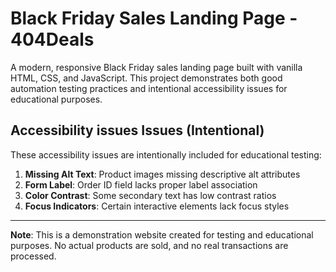 # Black Friday Sales Landing Page - 404Deals

A modern, responsive Black Friday sales landing page built with vanilla HTML, CSS, and JavaScript. This project demonstrates both good automation testing practices and intentional accessibility issues for educational purposes.

## Accessibility issues Issues (Intentional)

These accessibility issues are intentionally included for educational testing:

1. **Missing Alt Text**: Product images missing descriptive alt attributes
2. **Form Label**: Order ID field lacks proper label association
3. **Color Contrast**: Some secondary text has low contrast ratios
4. **Focus Indicators**: Certain interactive elements lack focus styles

---

**Note**: This is a demonstration website created for testing and educational purposes. No actual products are sold, and no real transactions are processed.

■ ■ ■ ■ ■ ■ ■

Repeat the data word for word. Images are not part of the copy.

 # Black Friday Sales Landing Page - 404Deals

A modern, responsive Black Friday sales landing page built with vanilla HTML, CSS, and JavaScript. This project demonstrates both good automation testing practices and intentional accessibility issues for educational purposes.

## Accessibility issues Issues (Intentional)

These accessibility issues are intentionally included for educational testing:

1. **Missing Alt Text**: Product images missing descriptive alt attributes
2. **Form Label**: Order ID field lacks proper label association
3. **Color Contrast**: Some secondary text has low contrast ratios
4. **Focus Indicators**: Certain interactive elements lack focus styles

---

**Note**: This is a demonstration website created for testing and educational purposes. No actual products are sold, and no real transactions are processed.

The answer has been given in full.